Fair enough. If God did vest the power of eternal physical life in the tree, and for some reason he simply didn’t want to destroy it ** or remove it or remove its power, then the plain reading of the expulsion makes sense. But when I think of our New Testament sacraments, I recall that I have often heard similar language, especially about communion, that in the sacrament one finds life.

Well… like the old saying goes–it’s not the stuff I don’t understand in scripture that keeps me awake, it’s the the stuff I do understand.


** Presumably the tree is in a heavenly green house, since it reappears, as I am sure you know, in Revelation 22:1-2.


EDIT: @Elle I forgot to mention I share your puzzlement, if that’s not too strong of a word, over the story of the Tower of Babel.


#28

I don’t believe in an actual Adam and Eve either.
To me they just figuratively represent prminitive human beings, who also represent all of us, who faced with God’s command distrust and disobey.
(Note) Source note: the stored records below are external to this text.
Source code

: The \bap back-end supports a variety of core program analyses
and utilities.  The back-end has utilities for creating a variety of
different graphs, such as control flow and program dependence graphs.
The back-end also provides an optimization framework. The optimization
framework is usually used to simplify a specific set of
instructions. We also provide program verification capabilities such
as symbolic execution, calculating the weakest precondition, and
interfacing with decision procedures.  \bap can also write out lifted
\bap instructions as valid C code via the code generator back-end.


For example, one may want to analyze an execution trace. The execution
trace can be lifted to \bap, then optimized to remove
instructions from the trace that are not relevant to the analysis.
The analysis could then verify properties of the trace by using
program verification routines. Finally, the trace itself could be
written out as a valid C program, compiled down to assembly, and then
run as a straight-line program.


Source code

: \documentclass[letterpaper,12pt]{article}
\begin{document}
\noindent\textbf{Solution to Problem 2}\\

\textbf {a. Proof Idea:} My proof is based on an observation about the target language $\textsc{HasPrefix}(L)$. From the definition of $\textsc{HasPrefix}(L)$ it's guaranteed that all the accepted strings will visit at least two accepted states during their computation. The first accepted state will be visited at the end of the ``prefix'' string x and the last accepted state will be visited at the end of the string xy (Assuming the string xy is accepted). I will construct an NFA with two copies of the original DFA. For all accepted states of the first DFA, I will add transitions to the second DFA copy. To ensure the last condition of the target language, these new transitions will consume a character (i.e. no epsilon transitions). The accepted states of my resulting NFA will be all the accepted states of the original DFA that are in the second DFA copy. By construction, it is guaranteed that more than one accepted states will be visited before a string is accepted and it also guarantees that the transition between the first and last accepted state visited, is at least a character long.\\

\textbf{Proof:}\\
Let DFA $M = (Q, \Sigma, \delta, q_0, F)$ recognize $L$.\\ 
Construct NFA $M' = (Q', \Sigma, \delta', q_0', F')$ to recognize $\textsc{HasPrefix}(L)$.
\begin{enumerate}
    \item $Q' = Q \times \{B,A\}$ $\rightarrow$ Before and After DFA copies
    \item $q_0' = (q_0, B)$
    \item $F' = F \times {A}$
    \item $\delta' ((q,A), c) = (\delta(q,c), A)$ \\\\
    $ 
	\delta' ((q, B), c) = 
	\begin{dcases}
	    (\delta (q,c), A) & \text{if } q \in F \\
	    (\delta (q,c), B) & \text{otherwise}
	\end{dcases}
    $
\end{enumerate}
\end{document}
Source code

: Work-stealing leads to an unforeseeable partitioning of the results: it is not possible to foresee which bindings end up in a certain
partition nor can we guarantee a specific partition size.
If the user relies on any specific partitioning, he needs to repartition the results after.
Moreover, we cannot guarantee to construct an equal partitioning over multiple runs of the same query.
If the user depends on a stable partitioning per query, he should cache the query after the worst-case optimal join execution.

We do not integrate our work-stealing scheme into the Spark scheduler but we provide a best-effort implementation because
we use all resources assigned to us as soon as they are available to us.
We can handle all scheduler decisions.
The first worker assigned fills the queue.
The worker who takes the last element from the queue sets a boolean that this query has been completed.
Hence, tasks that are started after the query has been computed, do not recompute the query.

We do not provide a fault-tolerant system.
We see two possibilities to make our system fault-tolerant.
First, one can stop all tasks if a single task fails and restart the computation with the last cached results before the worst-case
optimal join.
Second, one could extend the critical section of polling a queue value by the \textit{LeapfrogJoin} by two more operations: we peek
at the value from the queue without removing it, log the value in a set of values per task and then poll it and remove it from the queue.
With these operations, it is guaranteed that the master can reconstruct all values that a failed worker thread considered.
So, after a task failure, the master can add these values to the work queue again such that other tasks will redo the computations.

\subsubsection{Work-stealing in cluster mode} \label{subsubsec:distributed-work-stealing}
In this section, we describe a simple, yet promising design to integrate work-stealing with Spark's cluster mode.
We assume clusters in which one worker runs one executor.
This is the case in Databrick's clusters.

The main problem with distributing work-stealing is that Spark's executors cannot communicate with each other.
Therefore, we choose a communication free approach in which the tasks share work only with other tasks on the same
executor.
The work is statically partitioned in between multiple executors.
My lack of belief in them does not stop me in believing the words of Jesus were faithfully recorded and finding in Him my salvation and purpose in life, and belief that He is the beginning and the end of all things.


(Jay Johnson) #29

There are so many opinions and speculations running wild that I think all of us are in the minority at one point or another. I agree in general, but not in all the particulars. (Surprise! haha). The idea of the whole earth, or even the garden itself, as a “paradise” is one of the many things read into the story over the centuries. Perhaps Milton is to blame.

Regarding the “specialness” of the garden, I am persuaded by Greg Beale’s argument that Eden, the garden (two different things!), and the “outside world” represent Israel’s temple – outer court, the Holy Place (garden), and the Holy of Holies (Eden). I would sum it up for discussion, but I unfortunately have to run right now. Maybe tomorrow?

Here is the article, EDEN, THE TEMPLE, AND THE CHURCH’S MISSION IN THE NEW CREATION, which was delivered as Beale’s presidential address to the ETS in 2004.


(RiderOnTheClouds) #30

Is it not possible that the opposite is true however?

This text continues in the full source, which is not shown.